__Directions__: Return a copy of every line in the records that includes the word "localhost".

__Supplied material__:

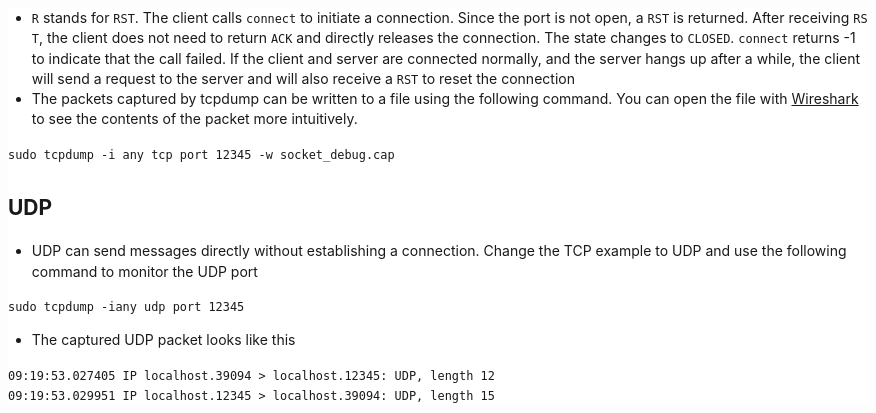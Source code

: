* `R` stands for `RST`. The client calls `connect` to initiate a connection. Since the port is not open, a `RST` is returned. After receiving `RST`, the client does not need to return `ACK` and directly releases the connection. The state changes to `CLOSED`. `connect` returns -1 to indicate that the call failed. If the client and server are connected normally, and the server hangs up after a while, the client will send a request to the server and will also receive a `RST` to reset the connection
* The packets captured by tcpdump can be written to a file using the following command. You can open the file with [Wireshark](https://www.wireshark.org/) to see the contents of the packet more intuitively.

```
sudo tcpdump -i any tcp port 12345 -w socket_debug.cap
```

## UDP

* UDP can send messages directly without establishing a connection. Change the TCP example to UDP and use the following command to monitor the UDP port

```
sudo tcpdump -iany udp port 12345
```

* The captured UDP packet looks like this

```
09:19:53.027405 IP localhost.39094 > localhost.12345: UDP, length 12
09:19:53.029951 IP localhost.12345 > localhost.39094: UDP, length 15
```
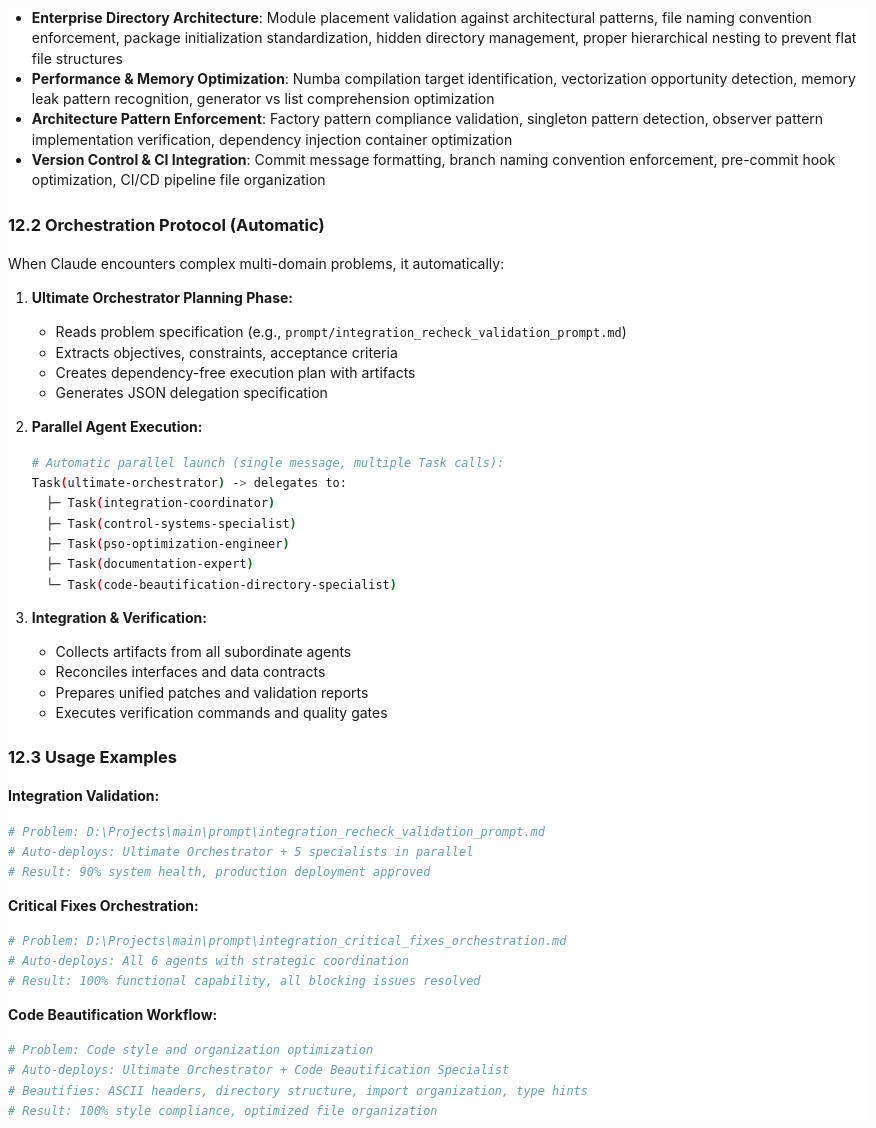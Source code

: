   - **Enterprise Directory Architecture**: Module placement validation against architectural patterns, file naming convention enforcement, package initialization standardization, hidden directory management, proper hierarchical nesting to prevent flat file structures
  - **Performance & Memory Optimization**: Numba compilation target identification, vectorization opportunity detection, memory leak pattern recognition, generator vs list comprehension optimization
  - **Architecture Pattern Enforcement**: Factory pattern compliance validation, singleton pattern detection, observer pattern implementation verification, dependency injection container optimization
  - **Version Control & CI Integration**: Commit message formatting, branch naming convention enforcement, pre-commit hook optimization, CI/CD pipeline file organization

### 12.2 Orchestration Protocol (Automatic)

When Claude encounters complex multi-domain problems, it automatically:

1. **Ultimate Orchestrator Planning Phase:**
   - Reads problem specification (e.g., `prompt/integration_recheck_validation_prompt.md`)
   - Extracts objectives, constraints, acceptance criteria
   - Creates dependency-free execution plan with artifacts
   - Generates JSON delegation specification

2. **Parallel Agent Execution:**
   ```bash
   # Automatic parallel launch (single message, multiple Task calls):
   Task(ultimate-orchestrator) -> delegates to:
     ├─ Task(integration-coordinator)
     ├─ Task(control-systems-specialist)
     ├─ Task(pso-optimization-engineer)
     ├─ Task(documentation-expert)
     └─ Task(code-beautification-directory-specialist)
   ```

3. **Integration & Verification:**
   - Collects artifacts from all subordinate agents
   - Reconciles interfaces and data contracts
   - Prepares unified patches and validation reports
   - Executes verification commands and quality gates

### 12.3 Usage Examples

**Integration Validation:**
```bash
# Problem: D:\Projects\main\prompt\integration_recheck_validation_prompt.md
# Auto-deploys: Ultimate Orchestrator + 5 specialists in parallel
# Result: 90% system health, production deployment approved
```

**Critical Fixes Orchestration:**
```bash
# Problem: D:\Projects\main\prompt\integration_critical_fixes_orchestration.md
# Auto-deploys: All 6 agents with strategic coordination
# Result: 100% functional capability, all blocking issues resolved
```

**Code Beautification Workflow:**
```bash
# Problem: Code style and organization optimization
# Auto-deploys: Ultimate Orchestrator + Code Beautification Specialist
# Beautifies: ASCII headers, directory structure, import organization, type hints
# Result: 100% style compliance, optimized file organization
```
---
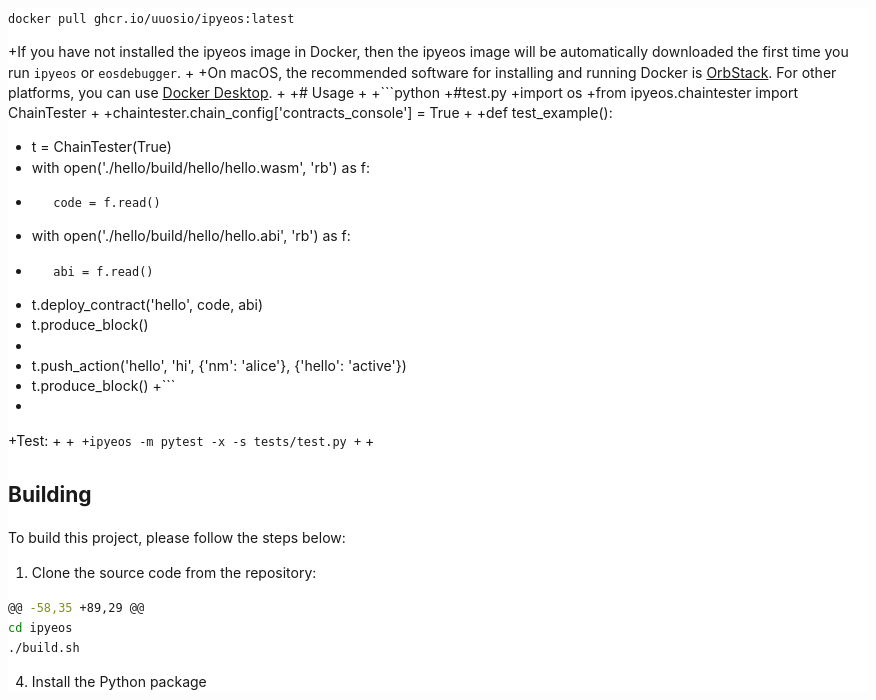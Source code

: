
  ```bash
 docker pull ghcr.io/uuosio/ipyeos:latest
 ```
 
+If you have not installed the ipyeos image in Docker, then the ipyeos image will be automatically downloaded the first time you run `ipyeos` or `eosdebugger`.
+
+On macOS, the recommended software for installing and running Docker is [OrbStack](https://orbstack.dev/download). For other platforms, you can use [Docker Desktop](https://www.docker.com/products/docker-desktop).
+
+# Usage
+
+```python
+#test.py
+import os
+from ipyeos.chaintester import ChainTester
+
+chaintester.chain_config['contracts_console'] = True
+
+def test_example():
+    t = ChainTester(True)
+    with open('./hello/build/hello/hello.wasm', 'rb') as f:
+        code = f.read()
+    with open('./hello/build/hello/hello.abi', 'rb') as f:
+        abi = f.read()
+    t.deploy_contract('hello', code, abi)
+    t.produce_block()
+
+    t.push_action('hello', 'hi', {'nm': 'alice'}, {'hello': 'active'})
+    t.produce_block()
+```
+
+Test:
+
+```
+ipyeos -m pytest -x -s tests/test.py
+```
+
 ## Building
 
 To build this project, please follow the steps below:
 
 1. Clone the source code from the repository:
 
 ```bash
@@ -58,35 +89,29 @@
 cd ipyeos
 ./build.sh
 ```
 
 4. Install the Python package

__Answer below__:
09:19:53.027405 IP localhost.39094 > localhost.12345: UDP, length 12
09:19:53.029951 IP localhost.12345 > localhost.39094: UDP, length 15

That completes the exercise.